The updated law, which takes effect July 26, makes it illegal to use skates or ride skateboards in transit facilities, though it's OK to "walk while wearing skates or carry a skateboard" on a platform, train or bus, the law says.
It's also now illegal to throw objects, gamble or impersonate a transit official in any public transit vehicle or facility.
To enforce laws and heighten riders' sense of security, uniformed officers and plainclothes detectives will regularly hop on and off trains and patrol the streets between light-rail stations, Griffin said.
"There's drug dealing any place where the public hangs out, and if you don't address that, you could have someone open up shop on a particular platform," Griffin said. "Any time you have drug activity in an area, you have the opportunity for violence to break out."
Similarly, Griffin wants to keep a lid on gang activity — and is relying on the expertise of local gang detectives to help transit officers identify "the hard players" and recognize gang signs and behaviors.
Though gang activity has picked up in the Rainier Valley in recent years, Griffin and Qaasim say the neighborhood won't be singled out for special attention.
"It's not just the Rainier Valley," Griffin said of gang and youth violence. "It's a regional problem," he said, pointing out that his officers are also responsible for patrolling Sound Transit facilities in Federal Way, Kent, Auburn and Renton.
Surveillance cameras — installed on every platform and in every elevator and train car — continually record what's going on.
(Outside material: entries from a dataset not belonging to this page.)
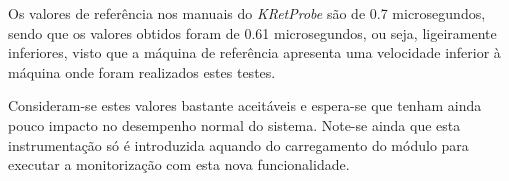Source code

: Os valores de referência nos manuais do \textit{KRetProbe} são de 0.7 microsegundos\cite{KProbeKernel}, sendo que os valores obtidos foram de 0.61 microsegundos, ou seja, ligeiramente inferiores, visto que a máquina de referência apresenta uma velocidade inferior à máquina onde foram realizados estes testes.

Consideram-se estes valores bastante aceitáveis e espera-se que tenham ainda pouco impacto no desempenho normal do sistema.
Note-se ainda que esta instrumentação só é introduzida aquando do carregamento do módulo para executar a monitorização com esta nova funcionalidade.



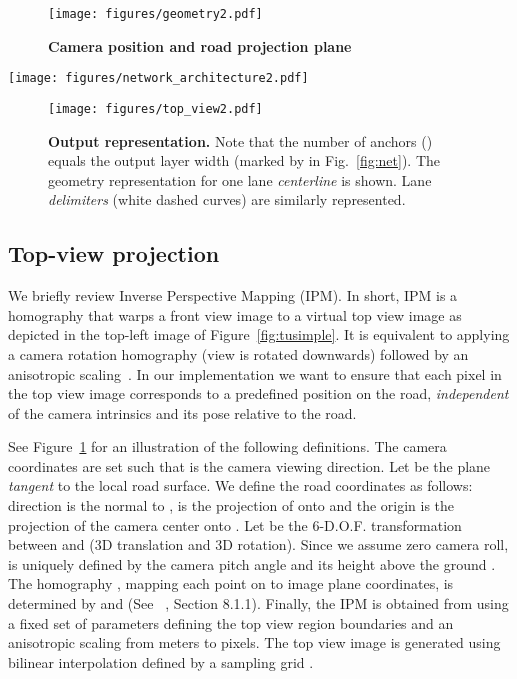 \documentclass[10pt,twocolumn,letterpaper]{article}
\begin{document}
\begin{figure}[t]
	\begin{center}
		\texttt{[image: figures/geometry2.pdf]}
	\end{center}
	\caption{\textbf{Camera position and road projection plane}}
	\label{fig:geometry}
	
\end{figure}


\begin{figure*}[t]
	\begin{center}
		\texttt{[image: figures/network\_architecture2.pdf]} 
	\end{center}
	\caption{\textbf{3D-LaneNet network architecture.}}
	\label{fig:net}
\end{figure*}

\begin{figure}[t]
	\begin{center}
		\texttt{[image: figures/top\_view2.pdf]}
	\end{center}
	\caption{\textbf{Output representation.} Note that the number of anchors () equals the output layer width (marked by  in Fig.~\ref{fig:net}). The geometry representation for one lane \textit{centerline} is shown. Lane \textit{delimiters} (white dashed curves) are similarly represented.}
	\label{fig:out}
\end{figure}

\subsection{Top-view projection}\label{sec:IPM}
We briefly review Inverse Perspective Mapping (IPM). In short, IPM is a homography that warps a front view image to a virtual top view image as depicted in the top-left image of Figure~\ref{fig:tusimple}. It is equivalent to applying a camera rotation homography (view is rotated downwards) followed by an anisotropic scaling~\cite{Hartley2004}. In our implementation we want to ensure that each pixel in the top view image corresponds to a predefined position on the road, \textit{independent} of the camera intrinsics and its pose relative to the road.

See Figure~\ref{fig:geometry} for an illustration of the following definitions. The camera coordinates   are set such that  is the camera viewing direction. Let  be the plane \textit{tangent} to the local road surface. We define the road coordinates  as follows:  direction is the normal to ,  is the projection of  onto  and the origin is the projection of the camera center onto . Let  be the 6-D.O.F. transformation between  and   (3D translation and 3D rotation). Since we assume zero camera roll,  is uniquely defined by the camera pitch angle  and its height above the ground . The homography , mapping each point on  to image plane coordinates, is determined by  and  (See ~\cite{Hartley2004}, Section 8.1.1). Finally, the IPM is obtained from  using a fixed set of parameters   defining the top view region boundaries and an anisotropic scaling from meters to pixels. The top view image is generated using bilinear interpolation defined by a sampling grid . 
\end{document}
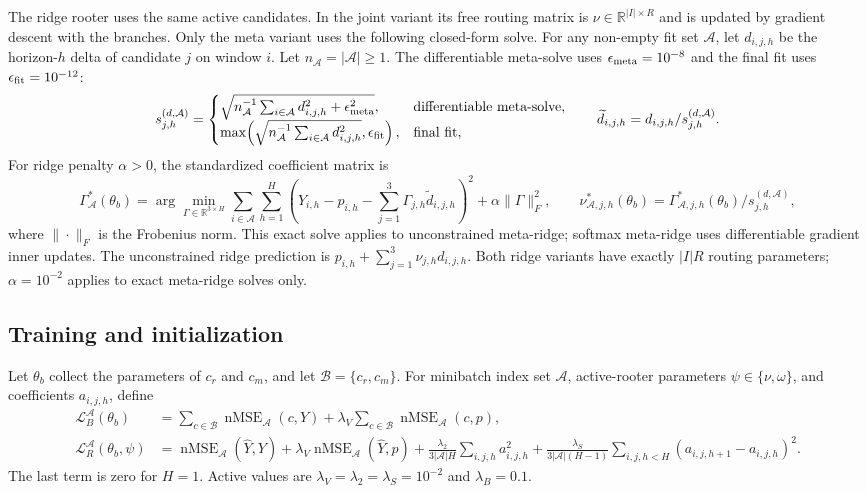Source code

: \documentclass[10pt]{article}
\newcommand{\reals}{\mathbb{R}}
\newcommand{\nMSE}{\operatorname{nMSE}}
\begin{document}
The ridge rooter uses the same active candidates. In the joint variant its free
routing matrix is $\nu\in\reals^{|I|\times R}$ and is updated
by gradient descent with the branches. Only the meta variant uses the following
closed-form solve.
For any non-empty fit set $\mathcal A$, let
$d_{i,j,h}$ be the horizon-$h$ delta of candidate $j$ on window $i$. Let
$n_{\mathcal A}=|\mathcal A|\geq1$. The differentiable meta-solve uses
$\epsilon_{\rm meta}=10^{-8}$ and the final fit uses
$\epsilon_{\rm fit}=10^{-12}$:
\[
 s_{j,h}^{(d,\mathcal A)}=
 \begin{cases}
  \sqrt{n_{\mathcal A}^{-1}\sum_{i\in\mathcal A}d_{i,j,h}^2
   +\epsilon_{\rm meta}^2},&\text{differentiable meta-solve},\\
  \max\!\left(\sqrt{n_{\mathcal A}^{-1}\sum_{i\in\mathcal A}d_{i,j,h}^2},
   \epsilon_{\rm fit}\right),&\text{final fit},
 \end{cases}
 \qquad \widetilde d_{i,j,h}=d_{i,j,h}/s_{j,h}^{(d,\mathcal A)}.
\]
For ridge penalty $\alpha>0$, the standardized coefficient matrix is
\[
 \Gamma^*_{\mathcal A}(\theta_b)=\arg\min_{\Gamma\in\reals^{3\times H}}
 \sum_{i\in\mathcal A}\sum_{h=1}^H
 \left(Y_{i,h}-p_{i,h}
  -\sum_{j=1}^{3}\Gamma_{j,h}\widetilde d_{i,j,h}\right)^2
 +\alpha\|\Gamma\|_F^2,
 \qquad \nu^*_{\mathcal A,j,h}(\theta_b)
 =\Gamma^*_{\mathcal A,j,h}(\theta_b)/s_{j,h}^{(d,\mathcal A)},
\]
where $\|\cdot\|_F$ is the Frobenius norm. This exact solve applies to
unconstrained meta-ridge; softmax meta-ridge uses differentiable gradient inner
updates. The unconstrained ridge prediction is
$p_{i,h}+\sum_{j=1}^{3}\nu_{j,h}d_{i,j,h}$. Both ridge variants have exactly
$|I|R$ routing parameters; $\alpha=10^{-2}$ applies to exact meta-ridge solves only.

\subsection{Training and initialization}

Let $\theta_b$ collect the parameters of $c_r$ and $c_m$, and let
$\mathcal B=\{c_r,c_m\}$. For minibatch index set $\mathcal A$, active-rooter
parameters $\psi\in\{\nu,\omega\}$, and coefficients $a_{i,j,h}$, define
\begin{align}
 \mathcal L_B^{\mathcal A}(\theta_b)
 &=\sum_{c\in\mathcal B}\nMSE_{\mathcal A}(c,Y)
 +\lambda_V\sum_{c\in\mathcal B}\nMSE_{\mathcal A}(c,p),\\
 \mathcal L_R^{\mathcal A}(\theta_b,\psi)
 &=\nMSE_{\mathcal A}(\widehat Y,Y)+\lambda_V\nMSE_{\mathcal A}(\widehat Y,p)
 +\frac{\lambda_2}{3|\mathcal A|H}\sum_{i,j,h}a_{i,j,h}^2
 +\frac{\lambda_S}{3|\mathcal A|(H-1)}\sum_{i,j,h<H}
 (a_{i,j,h+1}-a_{i,j,h})^2.
\end{align}
The last term is zero for $H=1$. Active values are
$\lambda_V=\lambda_2=\lambda_S=10^{-2}$ and $\lambda_B=0.1$.
\end{document}
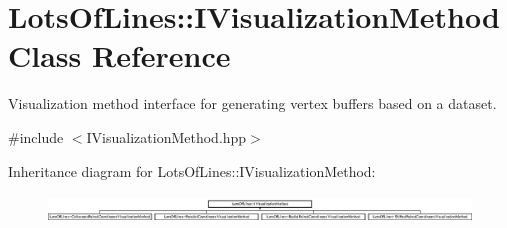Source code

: \hypertarget{class_lots_of_lines_1_1_i_visualization_method}{}\section{Lots\+Of\+Lines\+:\+:I\+Visualization\+Method Class Reference}
\label{class_lots_of_lines_1_1_i_visualization_method}


Visualization method interface for generating vertex buffers based on a dataset.  




{\ttfamily \#include $<$I\+Visualization\+Method.\+hpp$>$}

Inheritance diagram for Lots\+Of\+Lines\+:\+:I\+Visualization\+Method\+:\begin{figure}[H]
\begin{center}
\leavevmode
\includegraphics[height=0.754717cm]{class_lots_of_lines_1_1_i_visualization_method}
\end{center}
\end{figure}
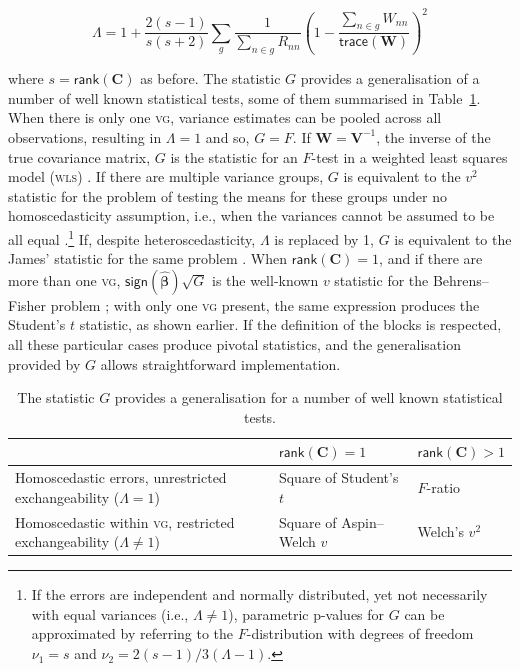\begin{equation}
\Lambda = 1+\frac{2(s-1)}{s(s+2)}\sum_{g} \frac{1}{\sum_{n \in g}R_{nn}} \left(1-\frac{\sum_{n \in g}W_{nn}}{\mathsf{trace}\left(\mathbf{W}\right)}\right)^2
\end{equation}

\noindent
where $s=\mathsf{rank}\left(\mathbf{C}\right)$ as before. The statistic $G$ provides a generalisation of a number of well known statistical tests, some of them summarised in Table~\ref{tab:G}. When there is only one \textsc{vg}, variance estimates can be pooled across all observations, resulting in $\Lambda=1$ and so, $G=F$. If $\mathbf{W}=\mathbf{V}^{-1}$, the inverse of the true covariance matrix, $G$ is the statistic for an $F$-test in a weighted least squares model (\textsc{wls}) \citep{Christensen2002}. If there are multiple variance groups, $G$ is equivalent to the $v^2$ statistic for the problem of testing the means for these groups under no homoscedasticity assumption, i.e., when the variances cannot be assumed to be all equal \citep{Welch1951}.\footnote{If the errors are independent and normally distributed, yet not necessarily with equal variances (i.e., $\Lambda \neq 1$), parametric p-values for $G$ can be approximated by referring to the $F$-distribution with degrees of freedom $\nu_1=s$ and $\nu_2=2(s-1)/3(\Lambda-1)$.} If, despite heteroscedasticity, $\Lambda$ is replaced by 1, $G$ is equivalent to the James' statistic for the same problem \citep{James1951}. When $\mathsf{rank}\left(\mathbf{C}\right) = 1$, and if there are more than one \textsc{vg}, $\mathsf{sign}(\boldsymbol{\hat{\beta}})\sqrt{G}$ is the well-known $v$ statistic for the Behrens--Fisher problem \citep{Fisher1935_fid, Aspin1949}; with only one \textsc{vg} present, the same expression produces the Student's $t$ statistic, as shown earlier. If the definition of the blocks is respected, all these particular cases produce pivotal statistics, and the generalisation provided by $G$ allows straightforward implementation.

\begin{table}[!t]
\caption[Some tests of which the statistic $G$ is a generalisation.]{The statistic $G$ provides a generalisation for a number of well known statistical tests.}
\begin{center}
{\small
\begin{tabular}{@{}m{70mm}<{\raggedright}@{}m{25mm}<{\centering}m{25mm}<{\centering}@{}}
\toprule
{} & $\mathsf{rank}\left(\mathbf{C}\right) = 1$ & $\mathsf{rank}\left(\mathbf{C}\right) > 1$ \\
\midrule
Homoscedastic errors, unrestricted exchangeability ($\Lambda = 1$) & Square of Student's $t$ & $F$-ratio \\
\midrule
Homoscedastic within \textsc{vg}, restricted exchangeability ($\Lambda \neq 1$) & Square of Aspin--Welch $v$ & Welch's $v^2$\\
\bottomrule
\end{tabular}}
\end{center}
\label{tab:G}
\end{table}


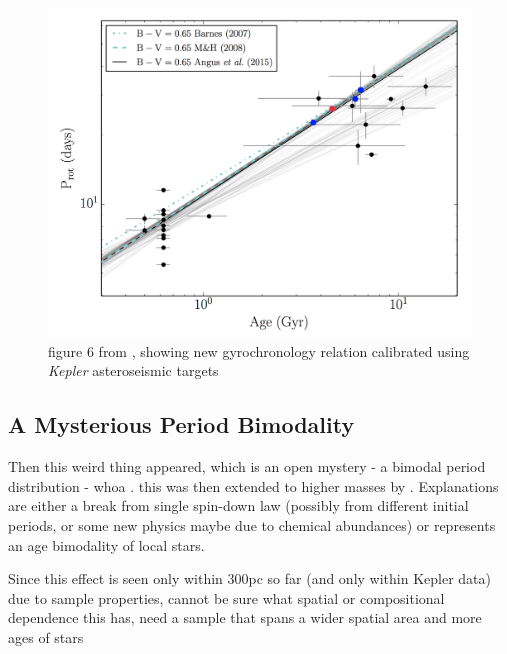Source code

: \documentclass[12pt]{article}
\newcommand{\Kepler}{\textsl{Kepler}\xspace}
\begin{document}
\begin{figure}[!th]
\centering
\includegraphics[width=4.5in]{angus2015_fig6.png}
\caption{figure 6 from \citet{angus2015}, showing new gyrochronology relation calibrated using \Kepler asteroseismic targets
}
\label{fig:gyro}
\end{figure}



\subsection{A Mysterious Period Bimodality}

Then this weird thing appeared, which is an open mystery - a bimodal period distribution - whoa \citep{mcquillan2013}. this was then extended to higher masses by \citet{davenport2017}. Explanations are either a break from single spin-down law (possibly from different initial periods, or some new physics maybe due to chemical abundances) or represents an age bimodality of local stars.

 Since this effect is seen only within 300pc so far (and only within Kepler data) due to sample properties, cannot be sure what spatial or compositional dependence this has, need a sample that spans a wider spatial area and more ages of stars
\end{document}
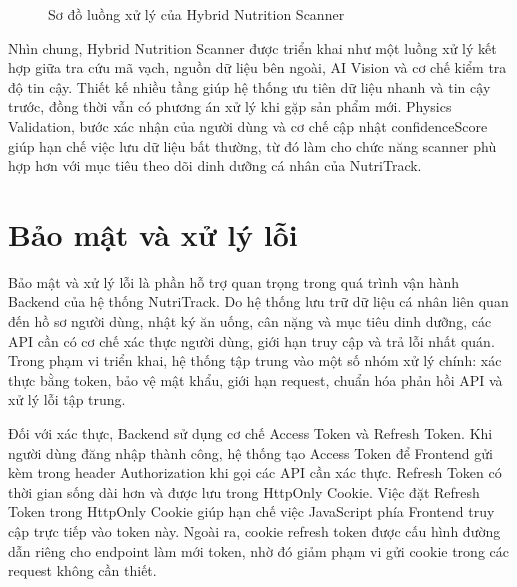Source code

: \documentclass[12pt, a4paper]{report}
\begin{document}
\begin{figure}[!htbp]
    \caption{Sơ đồ luồng xử lý của Hybrid Nutrition Scanner}
    \label{fig:hybrid_scanner_flow}
\end{figure}

Nhìn chung, Hybrid Nutrition Scanner được triển khai như một luồng xử lý kết hợp giữa tra cứu mã vạch, nguồn dữ liệu bên ngoài, AI Vision và cơ chế kiểm tra độ tin cậy. Thiết kế nhiều tầng giúp hệ thống ưu tiên dữ liệu nhanh và tin cậy trước, đồng thời vẫn có phương án xử lý khi gặp sản phẩm mới. Physics Validation, bước xác nhận của người dùng và cơ chế cập nhật confidenceScore giúp hạn chế việc lưu dữ liệu bất thường, từ đó làm cho chức năng scanner phù hợp hơn với mục tiêu theo dõi dinh dưỡng cá nhân của NutriTrack.
\section{Bảo mật và xử lý lỗi}Bảo mật và xử lý lỗi là phần hỗ trợ quan trọng trong quá trình vận hành Backend của hệ thống NutriTrack. Do hệ thống lưu trữ dữ liệu cá nhân liên quan đến hồ sơ người dùng, nhật ký ăn uống, cân nặng và mục tiêu dinh dưỡng, các API cần có cơ chế xác thực người dùng, giới hạn truy cập và trả lỗi nhất quán. Trong phạm vi triển khai, hệ thống tập trung vào một số nhóm xử lý chính: xác thực bằng token, bảo vệ mật khẩu, giới hạn request, chuẩn hóa phản hồi API và xử lý lỗi tập trung.

Đối với xác thực, Backend sử dụng cơ chế Access Token và Refresh Token. Khi người dùng đăng nhập thành công, hệ thống tạo Access Token để Frontend gửi kèm trong header Authorization khi gọi các API cần xác thực. Refresh Token có thời gian sống dài hơn và được lưu trong HttpOnly Cookie. Việc đặt Refresh Token trong HttpOnly Cookie giúp hạn chế việc JavaScript phía Frontend truy cập trực tiếp vào token này. Ngoài ra, cookie refresh token được cấu hình đường dẫn riêng cho endpoint làm mới token, nhờ đó giảm phạm vi gửi cookie trong các request không cần thiết.
\end{document}
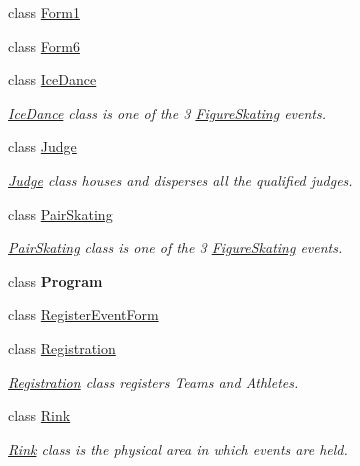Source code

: \begin{DoxyCompactItemize}
class \hyperlink{classProject__Codename__Olympia__v1_1_1__0_1_1Form1}{Form1}
\item 
class \hyperlink{classProject__Codename__Olympia__v1_1_1__0_1_1Form6}{Form6}
\item 
class \hyperlink{classProject__Codename__Olympia__v1_1_1__0_1_1IceDance}{Ice\+Dance}
\begin{DoxyCompactList}\small\item\em \hyperlink{classProject__Codename__Olympia__v1_1_1__0_1_1IceDance}{Ice\+Dance} class is one of the 3 \hyperlink{classProject__Codename__Olympia__v1_1_1__0_1_1FigureSkating}{Figure\+Skating} events. \end{DoxyCompactList}\item 
class \hyperlink{classProject__Codename__Olympia__v1_1_1__0_1_1Judge}{Judge}
\begin{DoxyCompactList}\small\item\em \hyperlink{classProject__Codename__Olympia__v1_1_1__0_1_1Judge}{Judge} class houses and disperses all the qualified judges. \end{DoxyCompactList}\item 
class \hyperlink{classProject__Codename__Olympia__v1_1_1__0_1_1PairSkating}{Pair\+Skating}
\begin{DoxyCompactList}\small\item\em \hyperlink{classProject__Codename__Olympia__v1_1_1__0_1_1PairSkating}{Pair\+Skating} class is one of the 3 \hyperlink{classProject__Codename__Olympia__v1_1_1__0_1_1FigureSkating}{Figure\+Skating} events. \end{DoxyCompactList}\item 
class {\bfseries Program}
\item 
class \hyperlink{classProject__Codename__Olympia__v1_1_1__0_1_1RegisterEventForm}{Register\+Event\+Form}
\item 
class \hyperlink{classProject__Codename__Olympia__v1_1_1__0_1_1Registration}{Registration}
\begin{DoxyCompactList}\small\item\em \hyperlink{classProject__Codename__Olympia__v1_1_1__0_1_1Registration}{Registration} class registers Teams and Athletes. \end{DoxyCompactList}\item 
class \hyperlink{classProject__Codename__Olympia__v1_1_1__0_1_1Rink}{Rink}
\begin{DoxyCompactList}\small\item\em \hyperlink{classProject__Codename__Olympia__v1_1_1__0_1_1Rink}{Rink} class is the physical area in which events are held. \end{DoxyCompactList}\item 

\end{DoxyCompactItemize}
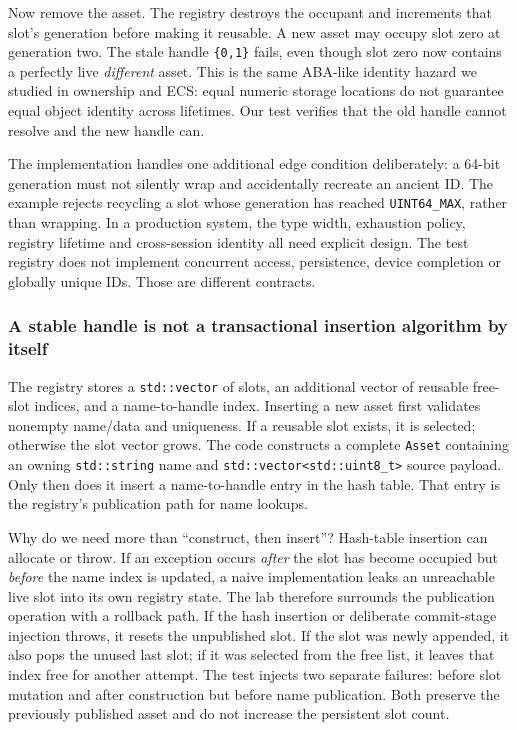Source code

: Now remove the asset. The registry destroys the occupant and increments that slot's generation before making it reusable. A new asset may occupy slot zero at generation two. The stale handle \texttt{\{0,1\}} fails, even though slot zero now contains a perfectly live \emph{different} asset. This is the same ABA-like identity hazard we studied in ownership and ECS: equal numeric storage locations do not guarantee equal object identity across lifetimes. Our test verifies that the old handle cannot resolve and the new handle can.

The implementation handles one additional edge condition deliberately: a 64-bit generation must not silently wrap and accidentally recreate an ancient ID. The example rejects recycling a slot whose generation has reached \texttt{UINT64\_MAX}, rather than wrapping. In a production system, the type width, exhaustion policy, registry lifetime and cross-session identity all need explicit design. The test registry does not implement concurrent access, persistence, device completion or globally unique IDs. Those are different contracts.

\subsubsection{A stable handle is not a transactional insertion algorithm by itself}\label{a-stable-handle-is-not-a-transactional-insertion-algorithm-by-itself}

The registry stores a \texttt{std::vector} of slots, an additional vector of reusable free-slot indices, and a name-to-handle index. Inserting a new asset first validates nonempty name/data and uniqueness. If a reusable slot exists, it is selected; otherwise the slot vector grows. The code constructs a complete \texttt{Asset} containing an owning \texttt{std::string} name and \texttt{std::vector\textless{}std::uint8\_t\textgreater{}} source payload. Only then does it insert a name-to-handle entry in the hash table. That entry is the registry's publication path for name lookups.

Why do we need more than ``construct, then insert''? Hash-table insertion can allocate or throw. If an exception occurs \emph{after} the slot has become occupied but \emph{before} the name index is updated, a naive implementation leaks an unreachable live slot into its own registry state. The lab therefore surrounds the publication operation with a rollback path. If the hash insertion or deliberate commit-stage injection throws, it resets the unpublished slot. If the slot was newly appended, it also pops the unused last slot; if it was selected from the free list, it leaves that index free for another attempt. The test injects two separate failures: before slot mutation and after construction but before name publication. Both preserve the previously published asset and do not increase the persistent slot count.

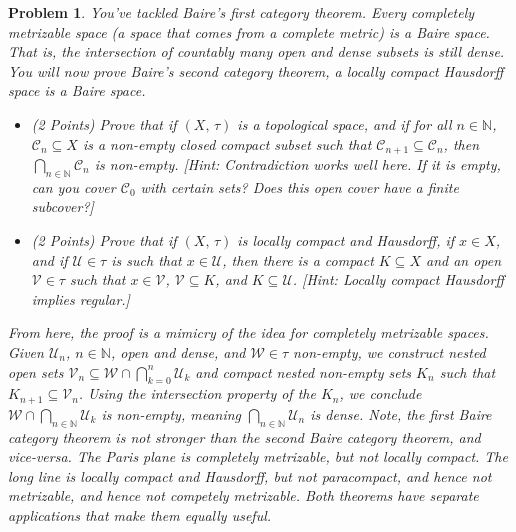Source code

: \documentclass{article}
\theoremstyle{normal}
\newtheorem{problem}{Problem}
\begin{document}
    \begin{problem}
        You've tackled Baire's first category theorem. Every completely
        metrizable space (a space that comes from a complete metric) is a
        Baire space. That is, the intersection of countably
        many open and dense subsets is still dense. You will now prove Baire's
        second category theorem, a locally compact Hausdorff space is a
        Baire space.
        \begin{itemize}
            \item (2 Points)
                Prove that if $(X,\,\tau)$ is a topological space, and if for
                all $n\in\mathbb{N}$, $\mathcal{C}_{n}\subseteq{X}$ is a
                non-empty closed compact subset such that
                $\mathcal{C}_{n+1}\subseteq\mathcal{C}_{n}$, then
                $\bigcap_{n\in\mathbb{N}}\mathcal{C}_{n}$ is non-empty.
                [Hint: Contradiction works well here. If it is empty, can you
                cover $\mathcal{C}_{0}$ with certain sets? Does this open cover
                have a finite subcover?]
            \item (2 Points)
                Prove that if $(X,\,\tau)$ is locally compact and Hausdorff, if
                $x\in{X}$, and if $\mathcal{U}\in\tau$ is such that
                $x\in\mathcal{U}$, then there is a compact $K\subseteq{X}$ and
                an open $\mathcal{V}\in\tau$ such that
                $x\in\mathcal{V}$, $\mathcal{V}\subseteq{K}$, and
                $K\subseteq\mathcal{U}$. [Hint: Locally compact Hausdorff
                implies regular.]
        \end{itemize}
        From here, the proof is a mimicry of the idea for completely metrizable
        spaces. Given $\mathcal{U}_{n}$, $n\in\mathbb{N}$, open and dense,
        and $\mathcal{W}\in\tau$ non-empty, we construct nested open sets
        $\mathcal{V}_{n}\subseteq\mathcal{W}\cap\bigcap_{k=0}^{n}\mathcal{U}_{k}$
        and compact nested non-empty sets $K_{n}$ such that
        $K_{n+1}\subseteq\mathcal{V}_{n}$. Using the intersection property of
        the $K_{n}$, we conclude $\mathcal{W}\cap\bigcap_{n\in\mathbb{N}}\mathcal{U}_{k}$
        is non-empty, meaning $\bigcap_{n\in\mathbb{N}}\mathcal{U}_{n}$ is
        dense. Note, the first Baire category theorem is not stronger than the
        second Baire category theorem, and vice-versa. The Paris plane is
        completely metrizable, but not locally compact. The long line is locally
        compact and Hausdorff, but not paracompact, and hence not metrizable,
        and hence not competely metrizable. Both theorems have separate
        applications that make them equally useful.
    \end{problem}
\end{document}
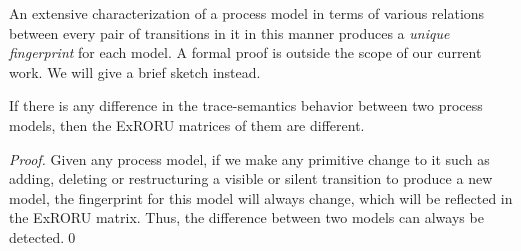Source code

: \documentclass{llncs}
\begin{document}
\begin{table}[htbp]
{\begin{tabular}{|c|c|c|c|c|c|c|c|}
	\end{tabular}
}
\hspace{0.5em}
\end{table}

An extensive characterization of a process model in terms of various relations between every pair of transitions in it in this manner produces a \textit{unique fingerprint} for each model. A formal proof is outside the scope of our current work. We will give a brief sketch instead. %

\begin{theorem}[Uniqueness]\label{the:uniqueness}
If there is any difference in the trace-semantics behavior between two process models, then the ExRORU matrices of them are different.
\end{theorem}
\begin{proof}
Given any process model, if we make any primitive change to it such as adding, deleting or restructuring a visible or silent transition to produce a new model, the fingerprint for this model will always change, which will be reflected in the ExRORU matrix. Thus, the difference between two models can always be detected.\qed
\end{proof}
\end{document}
Even if an officer or security guard doesn't witness a crime, surveillance footage can later be used to identify a suspect and give an officer probable cause to make an arrest, Griffin said.
Keith Sherry, a rail-operations chief, recently demonstrated the zoom capability of a camera mounted into the ceiling at University Street Station, inside the downtown transit tunnel.
Sherry sat at a console inside a building on Sixth Avenue South, just east of Safeco Field, where giant screens display the location of each light-rail train. On another monitor, Sherry has access to nearly 200 views from different cameras.
He pulled up the University Street Station camera, training it on a sign posted on the wall. It warned: Activities in this facility may be visually and audibly monitored. Sherry panned to a group of people waiting for a bus, focusing the camera on a middle-age man.
"He's got dark hair with a little bit of gray and he's wearing a white T-shirt beneath his black Jordan shirt, bluejeans and white tennis shoes," Sherry said. "See, that's the kind of information we'd give to a police dispatcher."